Rendered images with source text:

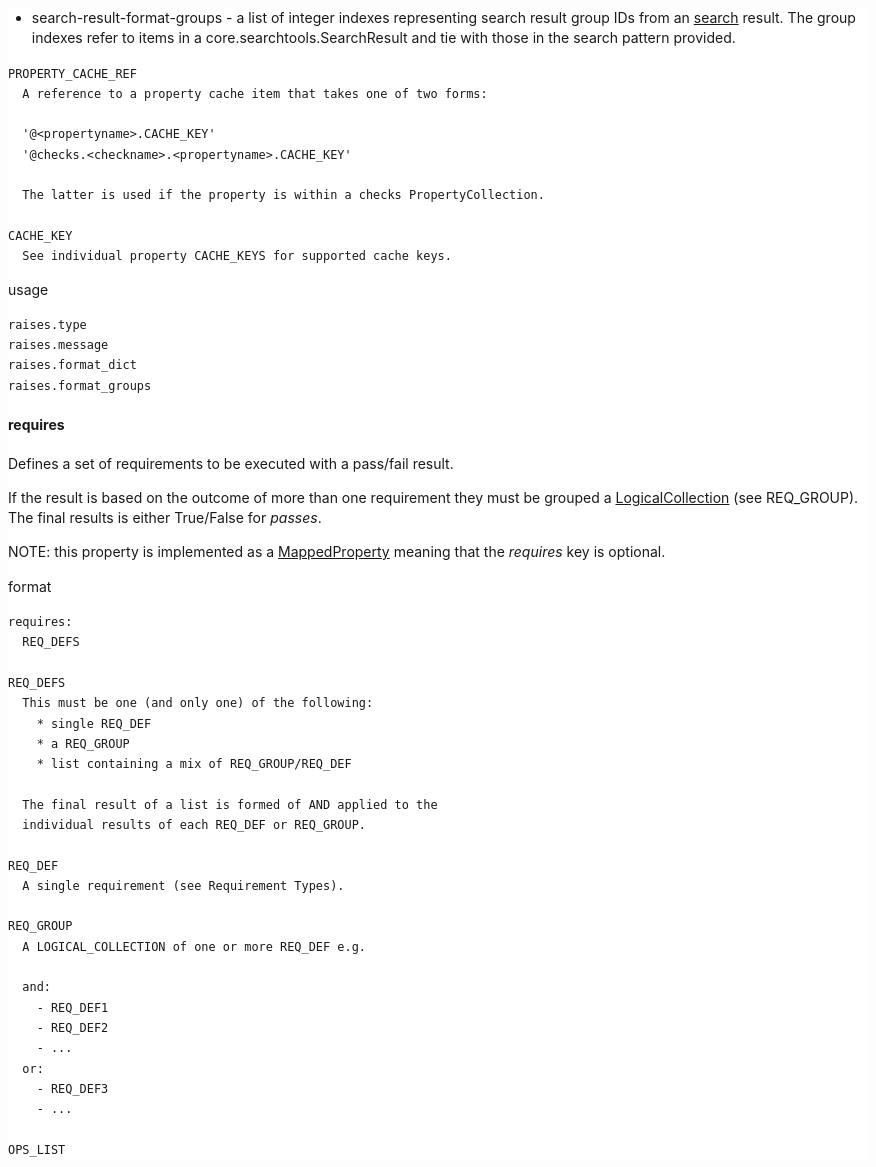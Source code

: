 * search-result-format-groups - a list of integer indexes representing
search result group IDs from an [search](#search) result. The group
indexes refer to items in a core.searchtools.SearchResult and tie with those in
the search pattern provided.

```
PROPERTY_CACHE_REF
  A reference to a property cache item that takes one of two forms:
  
  '@<propertyname>.CACHE_KEY'
  '@checks.<checkname>.<propertyname>.CACHE_KEY'

  The latter is used if the property is within a checks PropertyCollection.

CACHE_KEY
  See individual property CACHE_KEYS for supported cache keys.
```


usage

```
raises.type
raises.message
raises.format_dict
raises.format_groups
```

#### requires
Defines a set of requirements to be executed with a pass/fail result.

If the result is based on the outcome of more than one requirement they
must be grouped a [LogicalCollection](#logicalcollection) (see REQ_GROUP). The
final results is either True/False for *passes*.

NOTE: this property is implemented as a [MappedProperty](#mappedproperties)
      meaning that the *requires* key is optional.

format

```
requires:
  REQ_DEFS

REQ_DEFS
  This must be one (and only one) of the following:
    * single REQ_DEF
    * a REQ_GROUP
    * list containing a mix of REQ_GROUP/REQ_DEF

  The final result of a list is formed of AND applied to the
  individual results of each REQ_DEF or REQ_GROUP.

REQ_DEF
  A single requirement (see Requirement Types).

REQ_GROUP
  A LOGICAL_COLLECTION of one or more REQ_DEF e.g.

  and:
    - REQ_DEF1
    - REQ_DEF2
    - ...
  or:
    - REQ_DEF3
    - ...

OPS_LIST
```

* [AIM OF THE TASK]:
Omit every picture while printing the data word for word.

* [SOLUTION FOR THIS EXERCISE]:
Source code

: * search-result-format-groups - a list of integer indexes representing
search result group IDs from an [search](#search) result. The group
indexes refer to items in a core.searchtools.SearchResult and tie with those in
the search pattern provided.

```
PROPERTY_CACHE_REF
  A reference to a property cache item that takes one of two forms:
  
  '@<propertyname>.CACHE_KEY'
  '@checks.<checkname>.<propertyname>.CACHE_KEY'

  The latter is used if the property is within a checks PropertyCollection.

CACHE_KEY
  See individual property CACHE_KEYS for supported cache keys.
```


usage

```
raises.type
raises.message
raises.format_dict
raises.format_groups
```

#### requires
Defines a set of requirements to be executed with a pass/fail result.

If the result is based on the outcome of more than one requirement they
must be grouped a [LogicalCollection](#logicalcollection) (see REQ_GROUP). The
final results is either True/False for *passes*.

NOTE: this property is implemented as a [MappedProperty](#mappedproperties)
      meaning that the *requires* key is optional.

format

```
requires:
  REQ_DEFS

REQ_DEFS
  This must be one (and only one) of the following:
    * single REQ_DEF
    * a REQ_GROUP
    * list containing a mix of REQ_GROUP/REQ_DEF

  The final result of a list is formed of AND applied to the
  individual results of each REQ_DEF or REQ_GROUP.

REQ_DEF
  A single requirement (see Requirement Types).

REQ_GROUP
  A LOGICAL_COLLECTION of one or more REQ_DEF e.g.

  and:
    - REQ_DEF1
    - REQ_DEF2
    - ...
  or:
    - REQ_DEF3
    - ...

OPS_LIST
```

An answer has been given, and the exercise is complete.